We expect this error to be high even for GCMs that are skilled in reproducing large-scale patterns. RMSE implicitly assumes the two time series to be aligned by comparing the predictions for individual days $ t $ . Summary statistics aim to avoid this issue by introducing some degree of time invariance by binning data into monthly, seasonal, or longer periods. Model error can then be calculated per time bin, for instance, by comparing the simulated and observed average or variance for each period, or by counting-based error measures such as comparing simulated and observed histograms to assess simulated variability. Within each bin, simulations could be permuted freely in time to yield the same measure of skill. This enables models to be evaluated without placing the expectation that they should simulate weather.

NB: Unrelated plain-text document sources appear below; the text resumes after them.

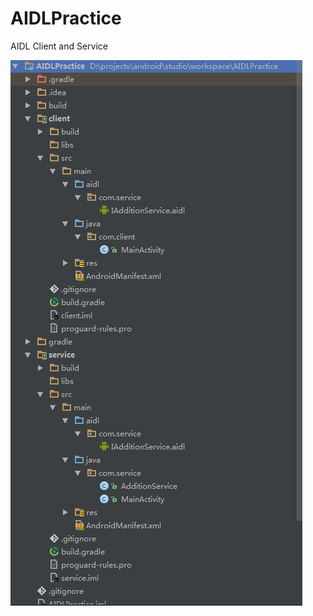 # AIDLPractice
AIDL Client and Service


![image](https://github.com/YBill/AIDLPractice/blob/master/aidl.png)
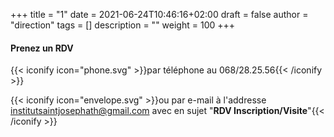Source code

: +++
title       = "1"
date        = 2021-06-24T10:46:16+02:00
draft       = false
author      = "direction"
tags        = []
description = ""
weight      = 100
+++

#### Prenez un RDV

{{< iconify icon="phone.svg" >}}par téléphone au 068/28.25.56{{< /iconify >}}

{{< iconify icon="envelope.svg" >}}ou par e-mail à l'addresse institutsaintjosephath@gmail.com avec en sujet "<strong>RDV Inscription/Visite</strong>"{{< /iconify >}}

However, these summary statistics share two problems. First, they introduce artificial time boundaries by binning into periods to be evaluated independently. It is unclear how boundaries should be chosen optimally (e.g., at the start or middle of each month) and in a way that minimizes loss of accuracy introduced by rapidly changing weather conditions. Second, model precision is reduced. This method of introducing time invariance blurs the model outputs to the resolution of the bins. This is problematic for localized extreme event prediction tasks, where retaining precision may be important.

We propose an evaluation method to reduce the inaccuracy introduced through summary statistics while conserving the time invariance required to avoid the implicit requirement to predict weather. We assume a weather window size $ w $ of time steps within which we cannot expect simulated data points to be aligned with observed data points. To construct a metric that is locally time-invariant, we introduce a permutation $ {\pi}_w $ to the standard RMSE measure before calculating differences in

(1) $$ {\mathrm{\mathcal{L}}}_{\pi_w}^w\left(A,B\right):= \sqrt{\frac{1}{T}\sum \limits_{t=0}^{T-1}{\left({A}_t-{B}_{\pi_w(t)}\right)}^2}. $$

The permutation is constrained to locally reorder the time series within the weather window—that is, every $ {A}_t $ can be compared to the values between $ {B}_{t-w} $ and $ {B}_{t+w} $ . Note that this construction is symmetric with respect to $ A $ and $ B $ . The final metric $ {\mathrm{\mathcal{L}}}^w $ is given by choosing the locally constrained permutation that minimizes the RMSE in

(2) $$ {\displaystyle \begin{array}{c}{\mathrm{\mathcal{L}}}^w\left(A,B\right):= {\mathrm{\mathcal{L}}}_{\pi_w^{\ast}}^w\left(A,B\right)\\ {}\mathrm{with}\hskip0.35em {\pi}_w^{\ast}\in \mathit{\arg}\hskip0.1em {\mathit{\min}}_{\pi_w}{\mathrm{\mathcal{L}}}_{\pi_w}^w\left(A,B\right).\end{array}} $$

Intuitively, we compare the simulations with observations under the assumption that the model was able to predict the weather as well as possible. See Figure 1 for a graphical representation of the algorithm. Since $ {\pi}_w $ is a permutation, the data points in either time series can only be used once, preventing the metric from inventing new data.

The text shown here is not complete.